START Material supplied
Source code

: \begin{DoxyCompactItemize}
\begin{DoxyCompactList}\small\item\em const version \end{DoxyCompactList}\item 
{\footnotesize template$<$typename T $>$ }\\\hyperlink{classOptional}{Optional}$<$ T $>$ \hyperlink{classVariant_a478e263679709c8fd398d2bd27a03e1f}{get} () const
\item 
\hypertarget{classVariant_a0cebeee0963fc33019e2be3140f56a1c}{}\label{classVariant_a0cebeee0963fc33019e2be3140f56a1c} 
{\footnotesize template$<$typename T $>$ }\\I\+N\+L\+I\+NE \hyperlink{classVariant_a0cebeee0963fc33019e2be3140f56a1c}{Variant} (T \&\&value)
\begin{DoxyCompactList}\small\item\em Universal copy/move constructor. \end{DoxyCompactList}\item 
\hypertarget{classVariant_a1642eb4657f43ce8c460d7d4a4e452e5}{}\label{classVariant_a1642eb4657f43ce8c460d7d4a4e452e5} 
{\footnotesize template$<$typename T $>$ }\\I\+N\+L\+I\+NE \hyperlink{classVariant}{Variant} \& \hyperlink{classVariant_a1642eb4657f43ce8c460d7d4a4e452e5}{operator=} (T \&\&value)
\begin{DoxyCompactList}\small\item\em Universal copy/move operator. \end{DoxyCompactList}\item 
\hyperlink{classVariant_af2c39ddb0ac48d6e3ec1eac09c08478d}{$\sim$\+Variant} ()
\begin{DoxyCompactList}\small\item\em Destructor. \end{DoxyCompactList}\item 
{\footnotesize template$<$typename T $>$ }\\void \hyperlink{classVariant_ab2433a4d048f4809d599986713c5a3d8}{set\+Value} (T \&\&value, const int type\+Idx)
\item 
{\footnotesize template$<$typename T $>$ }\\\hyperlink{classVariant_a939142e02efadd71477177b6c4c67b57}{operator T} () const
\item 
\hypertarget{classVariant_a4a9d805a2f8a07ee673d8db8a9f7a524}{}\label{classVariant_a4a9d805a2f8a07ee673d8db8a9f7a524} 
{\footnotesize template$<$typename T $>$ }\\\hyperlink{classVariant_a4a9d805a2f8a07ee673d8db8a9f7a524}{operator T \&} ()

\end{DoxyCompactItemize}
END Material supplied
START Material supplied
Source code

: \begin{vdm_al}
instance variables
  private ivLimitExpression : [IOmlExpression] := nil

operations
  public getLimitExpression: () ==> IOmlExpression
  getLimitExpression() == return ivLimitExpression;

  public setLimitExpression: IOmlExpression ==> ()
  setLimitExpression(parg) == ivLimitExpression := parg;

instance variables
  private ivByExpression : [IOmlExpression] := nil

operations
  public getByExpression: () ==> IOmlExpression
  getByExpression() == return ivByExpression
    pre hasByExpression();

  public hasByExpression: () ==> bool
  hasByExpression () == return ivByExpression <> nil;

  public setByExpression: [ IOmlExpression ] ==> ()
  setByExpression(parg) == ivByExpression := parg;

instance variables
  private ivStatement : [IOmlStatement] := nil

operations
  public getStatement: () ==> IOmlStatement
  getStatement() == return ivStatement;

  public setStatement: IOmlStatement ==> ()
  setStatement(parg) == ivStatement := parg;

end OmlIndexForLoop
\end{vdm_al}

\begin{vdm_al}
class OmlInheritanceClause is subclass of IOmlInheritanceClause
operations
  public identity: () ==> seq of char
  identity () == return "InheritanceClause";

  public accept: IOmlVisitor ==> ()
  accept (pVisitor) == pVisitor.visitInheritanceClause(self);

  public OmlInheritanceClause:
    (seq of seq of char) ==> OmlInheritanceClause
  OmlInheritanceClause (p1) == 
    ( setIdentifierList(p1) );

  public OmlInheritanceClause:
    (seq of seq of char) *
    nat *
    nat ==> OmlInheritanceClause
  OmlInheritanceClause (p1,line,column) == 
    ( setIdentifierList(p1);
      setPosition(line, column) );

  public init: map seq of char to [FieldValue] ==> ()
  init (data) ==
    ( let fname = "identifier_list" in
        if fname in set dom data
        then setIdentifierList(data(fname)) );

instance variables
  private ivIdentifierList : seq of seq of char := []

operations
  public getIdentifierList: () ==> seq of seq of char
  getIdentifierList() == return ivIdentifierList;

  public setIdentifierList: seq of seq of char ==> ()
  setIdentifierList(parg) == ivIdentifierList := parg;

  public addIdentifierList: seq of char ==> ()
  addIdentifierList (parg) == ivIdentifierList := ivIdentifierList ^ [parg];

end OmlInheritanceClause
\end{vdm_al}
END Material supplied
Task to complete: Find the word "begin" in the records, and report each line that has it.

Solution to the exercise:
: \begin{DoxyCompactItemize}
\begin{DoxyCompactList}\small\item\em const version \end{DoxyCompactList}\item 
\begin{DoxyCompactList}\small\item\em Universal copy/move constructor. \end{DoxyCompactList}\item 
\begin{DoxyCompactList}\small\item\em Universal copy/move operator. \end{DoxyCompactList}\item 
\begin{DoxyCompactList}\small\item\em Destructor. \end{DoxyCompactList}\item 
: \begin{vdm_al}
\begin{vdm_al}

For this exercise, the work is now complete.